Joan Blaeu
Amsterdam, 1662
1662 Atlas Maior
45.2 x 55.2 cms
Copper engraving
17130
mint
A rare map because it appears in Atlas Maior editions only.
Willem Janszoon Blaeu died in October 1638, leaving his prospering business to his sons, Joan and Cornelis, who continued and expanded their father's ambitious plans.

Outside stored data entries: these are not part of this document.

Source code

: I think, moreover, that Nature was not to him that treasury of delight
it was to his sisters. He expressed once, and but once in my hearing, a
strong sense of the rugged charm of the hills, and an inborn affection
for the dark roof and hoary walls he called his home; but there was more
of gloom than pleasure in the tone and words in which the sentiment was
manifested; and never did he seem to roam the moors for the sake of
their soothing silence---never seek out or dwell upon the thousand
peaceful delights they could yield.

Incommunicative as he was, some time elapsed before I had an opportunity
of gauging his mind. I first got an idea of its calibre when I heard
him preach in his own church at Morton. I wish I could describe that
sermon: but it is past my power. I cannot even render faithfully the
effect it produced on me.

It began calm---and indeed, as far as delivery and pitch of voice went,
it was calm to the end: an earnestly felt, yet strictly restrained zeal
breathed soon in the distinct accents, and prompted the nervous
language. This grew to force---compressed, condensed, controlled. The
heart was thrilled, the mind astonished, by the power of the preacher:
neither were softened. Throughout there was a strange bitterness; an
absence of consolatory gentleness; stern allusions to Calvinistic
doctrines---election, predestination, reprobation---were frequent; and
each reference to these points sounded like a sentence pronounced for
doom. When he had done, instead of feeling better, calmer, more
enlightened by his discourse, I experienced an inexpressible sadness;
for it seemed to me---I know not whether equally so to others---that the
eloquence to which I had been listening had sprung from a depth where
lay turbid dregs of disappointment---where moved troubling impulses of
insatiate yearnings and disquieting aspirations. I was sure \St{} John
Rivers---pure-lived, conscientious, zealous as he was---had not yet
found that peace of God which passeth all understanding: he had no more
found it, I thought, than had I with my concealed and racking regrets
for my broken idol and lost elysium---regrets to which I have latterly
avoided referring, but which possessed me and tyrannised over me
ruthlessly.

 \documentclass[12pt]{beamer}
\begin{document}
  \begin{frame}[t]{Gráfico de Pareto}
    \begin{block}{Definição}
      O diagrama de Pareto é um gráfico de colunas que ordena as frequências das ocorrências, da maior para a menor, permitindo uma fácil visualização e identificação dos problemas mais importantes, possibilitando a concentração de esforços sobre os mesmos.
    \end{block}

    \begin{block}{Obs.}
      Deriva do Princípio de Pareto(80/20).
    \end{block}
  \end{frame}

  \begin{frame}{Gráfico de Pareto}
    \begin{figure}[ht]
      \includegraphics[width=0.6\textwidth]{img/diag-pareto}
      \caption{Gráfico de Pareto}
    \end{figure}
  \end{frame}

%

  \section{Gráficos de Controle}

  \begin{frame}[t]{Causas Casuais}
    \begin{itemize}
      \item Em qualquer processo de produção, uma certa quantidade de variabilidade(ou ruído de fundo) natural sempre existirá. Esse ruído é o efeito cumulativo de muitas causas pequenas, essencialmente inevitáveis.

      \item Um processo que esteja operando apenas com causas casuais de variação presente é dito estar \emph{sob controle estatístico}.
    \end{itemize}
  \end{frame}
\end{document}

After the premature death of his brother Cornelis in 1642, Joan directed the work alone and the whole atlas series of 6 volumes was eventually completed about 1655. As soon as it was finished he began the preparation of the even larger work, the Atlas Maior, which reached publication in 1662 in 11 volumes (later editions in 9-12 volumes) and contained nearly 600 double-page maps and 3,000 pages of text. This was, and indeed remains, the most magnificent work of its kind ever produced; perhaps its geographical content was not as up-to-date or as accurate as its author could have wished, but any deficiencies in that direction were more than compensated for by the fine engraving and colouring, the elaborate cartouches and pictorial and heraldic detail and especially the splendid calligraphy.
In 1672 a disastrous fire destroyed Blaeu's printing house in the Gravenstraat and a year afterwards Joan Blaeu died. The firm's surviving stocks of plates and maps were gradually dispersed, some of the plates being bought by F. de Wit and Schenk and Valck, before final closure in about 1695.